In the Beginning | Chapter 12: The Door

Do I dare, Disturb the Universe?

Gradie was afraid it would all be for nothing. He saw himself floating around the Allworld, settling for the recycled scraps of other people's lives while the Hardworlds blazed somewhere out of reach.

The memory of the gas station pulled him out of it. He had done it before, somehow. He could do it again. Still, better make sure to squeeze every half answer out of Michael first.

“So, I just sit here and try to believe that my real life is a dream, until my mind wakes me up?”

“It’s better if you try and remember your real life and focus on that,” Michael said slowly, as if offering Gradie something fragile that might slip through his hands.

“And what’s my real life?”

“How should I know? I’m a dream, remember?”

Gradie sat in silence with clenched fists until Michael spoke again.

“This is the final test before you can join the team. If you can’t do this, I can’t use you.”

“I can do it.” Gradie snapped.

“I believe you, but before I leave you to it, a final warning.”

Michael set his glass down and stepped closer to Gradie.

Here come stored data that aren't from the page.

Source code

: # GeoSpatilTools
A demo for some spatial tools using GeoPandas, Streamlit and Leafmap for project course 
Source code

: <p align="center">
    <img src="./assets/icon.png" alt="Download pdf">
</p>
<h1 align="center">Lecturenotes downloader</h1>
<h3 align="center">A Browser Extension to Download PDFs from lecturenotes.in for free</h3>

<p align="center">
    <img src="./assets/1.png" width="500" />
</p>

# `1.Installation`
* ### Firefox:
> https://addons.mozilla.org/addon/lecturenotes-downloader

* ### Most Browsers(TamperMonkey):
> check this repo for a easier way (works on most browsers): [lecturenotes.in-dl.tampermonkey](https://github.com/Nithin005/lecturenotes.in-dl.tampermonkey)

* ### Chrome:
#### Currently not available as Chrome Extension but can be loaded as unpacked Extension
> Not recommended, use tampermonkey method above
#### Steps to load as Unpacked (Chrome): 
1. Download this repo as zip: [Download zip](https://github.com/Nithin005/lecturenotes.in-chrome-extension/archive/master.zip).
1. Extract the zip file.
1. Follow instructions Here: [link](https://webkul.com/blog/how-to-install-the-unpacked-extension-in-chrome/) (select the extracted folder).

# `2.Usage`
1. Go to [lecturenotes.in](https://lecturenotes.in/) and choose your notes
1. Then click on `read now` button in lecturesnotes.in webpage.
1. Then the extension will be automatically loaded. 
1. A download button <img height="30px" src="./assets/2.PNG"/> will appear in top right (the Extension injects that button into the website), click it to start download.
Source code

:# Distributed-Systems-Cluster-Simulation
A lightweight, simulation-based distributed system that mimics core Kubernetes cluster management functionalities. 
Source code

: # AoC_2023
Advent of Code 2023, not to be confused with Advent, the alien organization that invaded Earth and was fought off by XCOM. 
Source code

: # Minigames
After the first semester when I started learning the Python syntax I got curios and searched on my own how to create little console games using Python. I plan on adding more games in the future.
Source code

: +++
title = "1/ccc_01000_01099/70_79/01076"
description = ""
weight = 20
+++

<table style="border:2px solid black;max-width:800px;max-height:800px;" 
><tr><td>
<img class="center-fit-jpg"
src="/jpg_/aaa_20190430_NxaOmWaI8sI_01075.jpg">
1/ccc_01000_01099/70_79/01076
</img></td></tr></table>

“The Hardworlds are a dangerous place for the unwary. They pull on your spirit, attacking it, like an immune system attacks a foreign body, because what you are is unnatural to them. If you let them, they will make you believe that the self in the Hardworld is the real you, and you will forget about the Otherworld, about your real life, and you wont be able to escape. We call it dropping out. It gets harder to resist the longer you’re in the Hardworlds, but for a novice like you, even the first hour can be perilous. Do you understand what I’m telling you?”

Gradie felt like Michael had gut-punched him inches from the finish line. He had just gotten used to the idea that this wasn’t all a dream, and now some other layer of it had revealed itself, like reality breaking apart twofold.

“But, I’ll still go to the real world when I wake up, right? Like I did in your craft?”

“Yes, but the Real will be even less than a dream to your spirit. It can only hold one life as real.”

“So, what? Do I actually become that other me? Does the Hardworld become my real life?”

“I can't say. I just need to know that you understand the risk. I cant let you join if you don’t.”

Something in Michael's tone or words filled him with a heavy fear. It was the kind of fear he had thought impossible in this place, the kind Lucy had tried so intently to make him feel.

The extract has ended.